→ **What this task involves**:
Tally the lines below containing the word "デバイスの削除時にアンインストールする" and give that total alone.

→ **Data provided**:
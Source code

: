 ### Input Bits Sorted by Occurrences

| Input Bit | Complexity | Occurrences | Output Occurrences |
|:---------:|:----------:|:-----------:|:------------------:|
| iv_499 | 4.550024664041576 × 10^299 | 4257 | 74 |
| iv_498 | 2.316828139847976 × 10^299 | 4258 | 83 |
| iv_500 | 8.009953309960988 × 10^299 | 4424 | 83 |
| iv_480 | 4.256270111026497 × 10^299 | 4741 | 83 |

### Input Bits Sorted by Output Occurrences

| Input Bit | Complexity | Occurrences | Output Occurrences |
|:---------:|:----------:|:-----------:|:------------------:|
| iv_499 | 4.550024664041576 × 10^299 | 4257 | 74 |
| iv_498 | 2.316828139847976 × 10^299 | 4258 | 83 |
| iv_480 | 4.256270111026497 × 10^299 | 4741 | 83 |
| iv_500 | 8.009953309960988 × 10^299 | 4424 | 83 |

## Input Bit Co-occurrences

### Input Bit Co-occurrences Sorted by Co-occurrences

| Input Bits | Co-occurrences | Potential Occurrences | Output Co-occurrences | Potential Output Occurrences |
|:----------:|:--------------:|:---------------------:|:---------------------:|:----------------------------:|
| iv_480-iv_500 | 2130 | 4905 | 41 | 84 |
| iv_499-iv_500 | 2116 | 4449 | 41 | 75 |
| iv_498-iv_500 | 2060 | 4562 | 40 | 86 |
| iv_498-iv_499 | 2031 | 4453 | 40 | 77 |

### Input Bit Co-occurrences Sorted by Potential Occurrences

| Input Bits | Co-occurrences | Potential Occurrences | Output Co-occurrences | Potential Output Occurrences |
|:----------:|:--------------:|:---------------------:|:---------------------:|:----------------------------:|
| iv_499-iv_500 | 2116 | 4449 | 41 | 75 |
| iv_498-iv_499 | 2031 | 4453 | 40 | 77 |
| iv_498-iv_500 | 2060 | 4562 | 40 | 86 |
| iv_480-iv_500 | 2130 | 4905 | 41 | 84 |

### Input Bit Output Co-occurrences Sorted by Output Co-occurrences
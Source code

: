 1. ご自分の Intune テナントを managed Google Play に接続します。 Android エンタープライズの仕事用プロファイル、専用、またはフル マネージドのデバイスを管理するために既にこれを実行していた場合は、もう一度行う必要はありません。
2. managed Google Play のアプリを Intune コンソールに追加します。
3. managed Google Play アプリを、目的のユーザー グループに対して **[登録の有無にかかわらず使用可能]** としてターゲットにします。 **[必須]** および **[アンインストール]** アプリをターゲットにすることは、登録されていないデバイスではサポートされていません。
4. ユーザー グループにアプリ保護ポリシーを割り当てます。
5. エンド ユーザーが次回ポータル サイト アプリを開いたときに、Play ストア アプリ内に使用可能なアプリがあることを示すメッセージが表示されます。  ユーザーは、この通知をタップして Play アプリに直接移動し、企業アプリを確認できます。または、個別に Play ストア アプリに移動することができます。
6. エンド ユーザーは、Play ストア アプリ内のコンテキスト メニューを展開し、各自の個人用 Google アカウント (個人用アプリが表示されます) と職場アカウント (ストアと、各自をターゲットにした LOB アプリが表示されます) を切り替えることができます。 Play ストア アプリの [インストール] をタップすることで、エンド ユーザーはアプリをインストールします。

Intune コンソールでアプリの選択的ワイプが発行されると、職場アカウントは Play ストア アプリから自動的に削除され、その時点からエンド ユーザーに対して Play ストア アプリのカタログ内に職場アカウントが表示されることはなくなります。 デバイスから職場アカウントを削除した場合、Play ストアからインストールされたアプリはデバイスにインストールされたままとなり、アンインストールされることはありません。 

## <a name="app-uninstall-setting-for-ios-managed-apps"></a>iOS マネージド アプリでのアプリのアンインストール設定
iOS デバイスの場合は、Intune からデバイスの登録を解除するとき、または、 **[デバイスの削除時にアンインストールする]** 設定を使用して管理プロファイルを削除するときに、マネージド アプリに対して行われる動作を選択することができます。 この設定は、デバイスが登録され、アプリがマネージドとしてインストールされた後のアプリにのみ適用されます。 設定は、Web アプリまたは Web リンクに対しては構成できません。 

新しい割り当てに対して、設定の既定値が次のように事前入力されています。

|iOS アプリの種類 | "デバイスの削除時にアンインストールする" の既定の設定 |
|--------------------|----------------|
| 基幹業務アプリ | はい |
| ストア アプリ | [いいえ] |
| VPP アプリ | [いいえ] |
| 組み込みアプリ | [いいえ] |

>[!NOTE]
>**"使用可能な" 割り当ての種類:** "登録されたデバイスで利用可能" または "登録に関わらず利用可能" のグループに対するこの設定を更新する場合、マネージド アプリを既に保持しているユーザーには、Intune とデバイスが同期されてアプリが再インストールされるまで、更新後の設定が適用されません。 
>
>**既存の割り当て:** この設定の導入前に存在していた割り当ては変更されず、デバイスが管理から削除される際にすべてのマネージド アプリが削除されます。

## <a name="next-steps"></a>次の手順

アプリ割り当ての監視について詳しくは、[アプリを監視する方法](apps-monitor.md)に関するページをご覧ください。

→ **Response below**:
2